Akcja tej niezwykle ciekawej i dobrze napisanej książki rozpoczyna się pewnego upalnego, letniego dnia w sercu Warszawy. Młody lekarz, Henryk Wieroński, znajduje zwłoki byłej narzeczonej, Małgorzaty Detman, bestialsko pobitej i prawdopodobnie zgwałconej, w jej własnej sypialni. Zaskakujące jest, iż dziewczyna, ofiara tuż przed śmiercią kazała mu przyjść do siebie do domu, właśnie w tym dniu, o określonej godzinie. Dlaczego? I czy to rzeczywiście ona była autorką wiadomości?
Śledztwo rusza błyskawicznie.
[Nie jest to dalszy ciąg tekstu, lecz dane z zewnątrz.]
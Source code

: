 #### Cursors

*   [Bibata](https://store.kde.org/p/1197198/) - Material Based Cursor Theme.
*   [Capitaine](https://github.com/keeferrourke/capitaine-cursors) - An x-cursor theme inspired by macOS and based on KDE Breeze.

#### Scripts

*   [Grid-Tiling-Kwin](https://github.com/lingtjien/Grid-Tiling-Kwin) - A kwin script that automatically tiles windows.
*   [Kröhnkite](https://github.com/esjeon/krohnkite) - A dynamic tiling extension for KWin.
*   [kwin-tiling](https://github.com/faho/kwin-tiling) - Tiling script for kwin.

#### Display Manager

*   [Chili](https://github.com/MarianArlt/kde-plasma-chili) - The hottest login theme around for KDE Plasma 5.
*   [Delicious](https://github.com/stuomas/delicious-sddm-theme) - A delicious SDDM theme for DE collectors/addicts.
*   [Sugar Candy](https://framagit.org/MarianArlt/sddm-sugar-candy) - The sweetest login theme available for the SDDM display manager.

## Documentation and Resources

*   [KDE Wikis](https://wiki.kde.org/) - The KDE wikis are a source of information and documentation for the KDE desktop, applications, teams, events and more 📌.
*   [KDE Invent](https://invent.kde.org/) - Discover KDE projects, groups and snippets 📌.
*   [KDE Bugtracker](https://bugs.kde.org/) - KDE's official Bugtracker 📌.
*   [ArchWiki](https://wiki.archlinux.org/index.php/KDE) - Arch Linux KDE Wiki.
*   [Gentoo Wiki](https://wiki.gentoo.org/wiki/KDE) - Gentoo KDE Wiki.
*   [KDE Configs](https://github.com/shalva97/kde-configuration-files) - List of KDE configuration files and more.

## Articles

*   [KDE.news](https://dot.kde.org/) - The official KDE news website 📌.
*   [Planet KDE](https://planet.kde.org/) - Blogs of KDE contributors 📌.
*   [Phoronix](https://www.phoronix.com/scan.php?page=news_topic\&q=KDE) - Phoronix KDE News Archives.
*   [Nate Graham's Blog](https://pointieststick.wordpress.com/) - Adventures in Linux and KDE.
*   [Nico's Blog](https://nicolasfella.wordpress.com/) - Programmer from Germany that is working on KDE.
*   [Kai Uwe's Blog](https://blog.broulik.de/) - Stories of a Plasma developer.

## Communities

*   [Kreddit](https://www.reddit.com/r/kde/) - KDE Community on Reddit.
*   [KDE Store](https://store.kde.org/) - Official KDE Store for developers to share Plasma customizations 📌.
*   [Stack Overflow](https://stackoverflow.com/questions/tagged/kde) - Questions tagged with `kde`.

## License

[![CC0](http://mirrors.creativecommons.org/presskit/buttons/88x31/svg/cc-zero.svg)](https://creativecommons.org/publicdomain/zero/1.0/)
Jest prężne, dobrze prowadzone przez prokuratorkę Maję Roch i jej partnera, inspektora Molskiego. Ich poczynania śledzi się z wielką ciekawością.
W trakcie prowadzenia dochodzenia nasuwają się liczne pytania. Główne z nich to: Kto odpowiada za brutalne morderstwo pięknej, młodej kobiety? Co ukrywa Henryk? I kim właściwie była... Małgorzata?
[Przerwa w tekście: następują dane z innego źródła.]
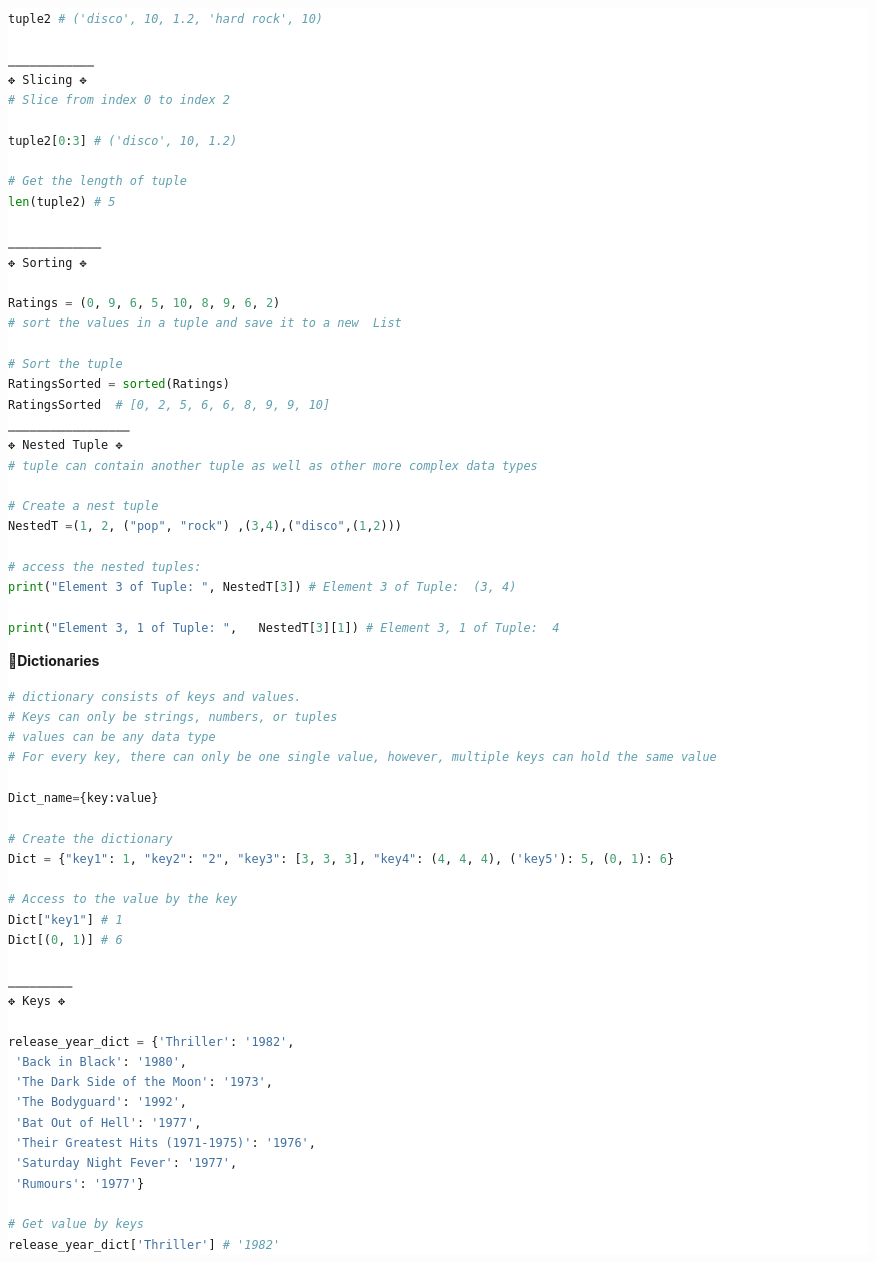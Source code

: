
 ```python 
tuple2 # ('disco', 10, 1.2, 'hard rock', 10)

‗‗‗‗‗‗‗‗‗‗‗‗
✥ Slicing ✥
# Slice from index 0 to index 2

tuple2[0:3] # ('disco', 10, 1.2)

# Get the length of tuple
len(tuple2) # 5

‗‗‗‗‗‗‗‗‗‗‗‗‗
✥ Sorting ✥

Ratings = (0, 9, 6, 5, 10, 8, 9, 6, 2)
# sort the values in a tuple and save it to a new  List

# Sort the tuple
RatingsSorted = sorted(Ratings)
RatingsSorted  # [0, 2, 5, 6, 6, 8, 9, 9, 10]
‗‗‗‗‗‗‗‗‗‗‗‗‗‗‗‗‗
✥ Nested Tuple ✥
# tuple can contain another tuple as well as other more complex data types

# Create a nest tuple
NestedT =(1, 2, ("pop", "rock") ,(3,4),("disco",(1,2)))

# access the nested tuples:
print("Element 3 of Tuple: ", NestedT[3]) # Element 3 of Tuple:  (3, 4)

print("Element 3, 1 of Tuple: ",   NestedT[3][1]) # Element 3, 1 of Tuple:  4

```

📓**Dictionaries**
```python 
# dictionary consists of keys and values.
# Keys can only be strings, numbers, or tuples
# values can be any data type
# For every key, there can only be one single value, however, multiple keys can hold the same value

Dict_name={key:value}

# Create the dictionary
Dict = {"key1": 1, "key2": "2", "key3": [3, 3, 3], "key4": (4, 4, 4), ('key5'): 5, (0, 1): 6}

# Access to the value by the key
Dict["key1"] # 1
Dict[(0, 1)] # 6

‗‗‗‗‗‗‗‗‗
✥ Keys ✥

release_year_dict = {'Thriller': '1982',
 'Back in Black': '1980',
 'The Dark Side of the Moon': '1973',
 'The Bodyguard': '1992',
 'Bat Out of Hell': '1977',
 'Their Greatest Hits (1971-1975)': '1976',
 'Saturday Night Fever': '1977',
 'Rumours': '1977'}

# Get value by keys
release_year_dict['Thriller'] # '1982'
```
W książce oprócz zręcznie prowadzonego śledztwa mamy kilku nieźle nakreślonych podejrzanych i niezwykle tajemniczy dziennik. Czy naprawdę w nim znajduje się wskazówka dot. zagadkowej śmierci Małgorzaty?
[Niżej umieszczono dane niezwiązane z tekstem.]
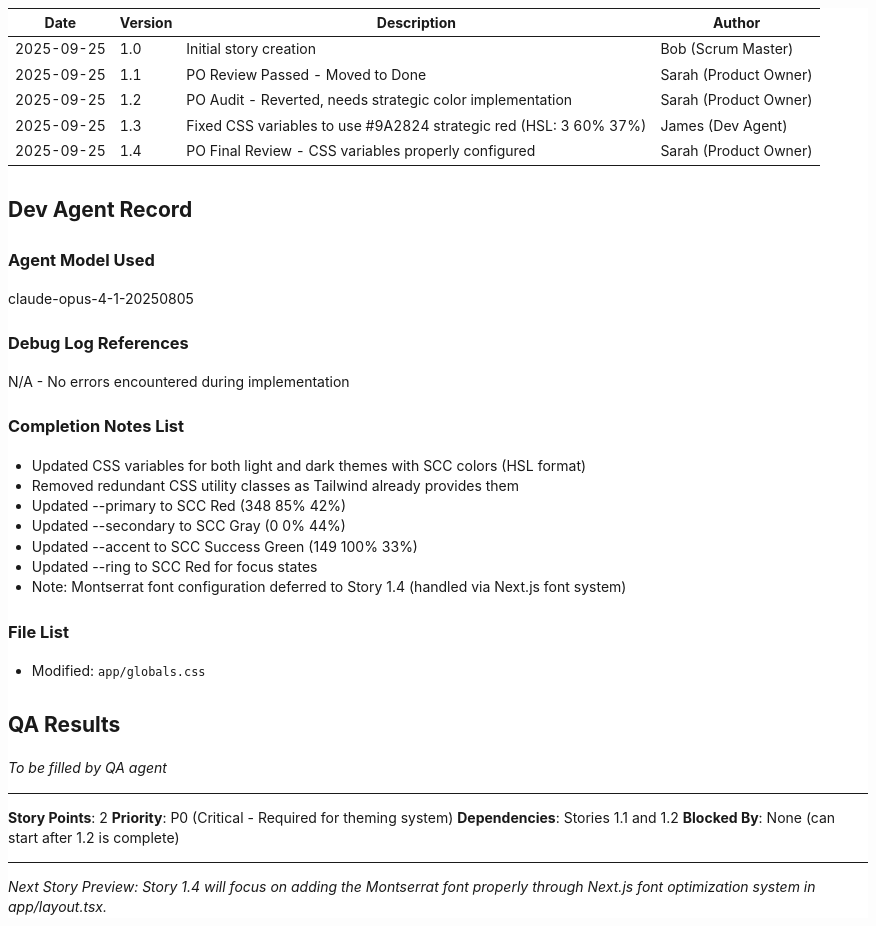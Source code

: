 | Date | Version | Description | Author |
|------|---------|-------------|--------|
| 2025-09-25 | 1.0 | Initial story creation | Bob (Scrum Master) |
| 2025-09-25 | 1.1 | PO Review Passed - Moved to Done | Sarah (Product Owner) |
| 2025-09-25 | 1.2 | PO Audit - Reverted, needs strategic color implementation | Sarah (Product Owner) |
| 2025-09-25 | 1.3 | Fixed CSS variables to use #9A2824 strategic red (HSL: 3 60% 37%) | James (Dev Agent) |
| 2025-09-25 | 1.4 | PO Final Review - CSS variables properly configured | Sarah (Product Owner) |

## Dev Agent Record

### Agent Model Used
claude-opus-4-1-20250805

### Debug Log References
N/A - No errors encountered during implementation

### Completion Notes List
- Updated CSS variables for both light and dark themes with SCC colors (HSL format)
- Removed redundant CSS utility classes as Tailwind already provides them
- Updated --primary to SCC Red (348 85% 42%)
- Updated --secondary to SCC Gray (0 0% 44%)
- Updated --accent to SCC Success Green (149 100% 33%)
- Updated --ring to SCC Red for focus states
- Note: Montserrat font configuration deferred to Story 1.4 (handled via Next.js font system)

### File List
- Modified: `app/globals.css`

## QA Results
*To be filled by QA agent*

---

**Story Points**: 2
**Priority**: P0 (Critical - Required for theming system)
**Dependencies**: Stories 1.1 and 1.2
**Blocked By**: None (can start after 1.2 is complete)

---

*Next Story Preview: Story 1.4 will focus on adding the Montserrat font properly through Next.js font optimization system in app/layout.tsx.*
Napisałam, iż śledztwo jest dobre, porządnie prowadzone. To prawda. Ale równie ciekawa jest sama zagadka kryminalna. Muszę przyznać, że jak na debiut literacki to doskonale nakreślona intryga, tajemnicza zagadka, skrywane sekrety. Książka intryguje, zaciekawia, zagadka kryminalna wciąga. A po lekturze nadal pozostają w głowie znaki zapytania. To nie znaczy, iż autorka nie napisała rozwiązania, zakończenia, czy urwała je. Nic z tych rzeczy, Po prostu tak skonstruowana jest ta powieść. Cała jest intrygująca. W trakcie lektury czujemy się wodzeniu za przysłowiowy nos, prowadzeni przez pokoje, w których odsłaniają się kolejne sekrety i zagadki.
Ciekawa jest także dwutorowa narracja. Pozwala nam ona spojrzeć na całość wydarzeń z różnych punktów widzenia, dodaje akcji głębi, tajemniczości.
No i samo zakończenie, które mega zaskakuje i tak, jak wcześniej napisałam, pozostawia w naszej głowie mnóstwo pytań.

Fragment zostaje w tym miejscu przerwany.